The response should be an exact copy of every record.

------ Records for the exercise ------

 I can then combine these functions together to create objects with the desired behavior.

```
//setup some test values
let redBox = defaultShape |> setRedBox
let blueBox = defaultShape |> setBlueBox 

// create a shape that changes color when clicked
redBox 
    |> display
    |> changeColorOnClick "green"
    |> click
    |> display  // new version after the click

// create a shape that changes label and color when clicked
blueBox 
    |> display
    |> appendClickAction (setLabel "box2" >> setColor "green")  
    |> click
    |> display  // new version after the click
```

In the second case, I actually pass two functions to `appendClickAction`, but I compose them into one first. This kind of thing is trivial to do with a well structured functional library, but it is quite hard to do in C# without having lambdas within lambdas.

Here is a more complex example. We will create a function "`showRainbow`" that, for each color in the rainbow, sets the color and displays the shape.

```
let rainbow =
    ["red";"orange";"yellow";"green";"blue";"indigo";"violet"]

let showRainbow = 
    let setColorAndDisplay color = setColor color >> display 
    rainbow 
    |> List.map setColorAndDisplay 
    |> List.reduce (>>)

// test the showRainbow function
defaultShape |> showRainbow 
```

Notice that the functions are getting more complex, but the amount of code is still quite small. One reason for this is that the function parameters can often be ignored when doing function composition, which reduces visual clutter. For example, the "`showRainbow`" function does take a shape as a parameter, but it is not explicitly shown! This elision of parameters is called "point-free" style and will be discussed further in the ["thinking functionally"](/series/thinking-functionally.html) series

------

> _Answer to this problem_
 I can then combine these functions together to create objects with the desired behavior.

```
//setup some test values
let redBox = defaultShape |> setRedBox
let blueBox = defaultShape |> setBlueBox 

// create a shape that changes color when clicked
redBox 
    |> display
    |> changeColorOnClick "green"
    |> click
    |> display  // new version after the click

// create a shape that changes label and color when clicked
blueBox 
    |> display
    |> appendClickAction (setLabel "box2" >> setColor "green")  
    |> click
    |> display  // new version after the click
```

In the second case, I actually pass two functions to `appendClickAction`, but I compose them into one first. This kind of thing is trivial to do with a well structured functional library, but it is quite hard to do in C# without having lambdas within lambdas.

Here is a more complex example. We will create a function "`showRainbow`" that, for each color in the rainbow, sets the color and displays the shape.

```
let rainbow =
    ["red";"orange";"yellow";"green";"blue";"indigo";"violet"]

let showRainbow = 
    let setColorAndDisplay color = setColor color >> display 
    rainbow 
    |> List.map setColorAndDisplay 
    |> List.reduce (>>)

// test the showRainbow function
defaultShape |> showRainbow 
```

Notice that the functions are getting more complex, but the amount of code is still quite small. One reason for this is that the function parameters can often be ignored when doing function composition, which reduces visual clutter. For example, the "`showRainbow`" function does take a shape as a parameter, but it is not explicitly shown! This elision of parameters is called "point-free" style and will be discussed further in the ["thinking functionally"](/series/thinking-functionally.html) series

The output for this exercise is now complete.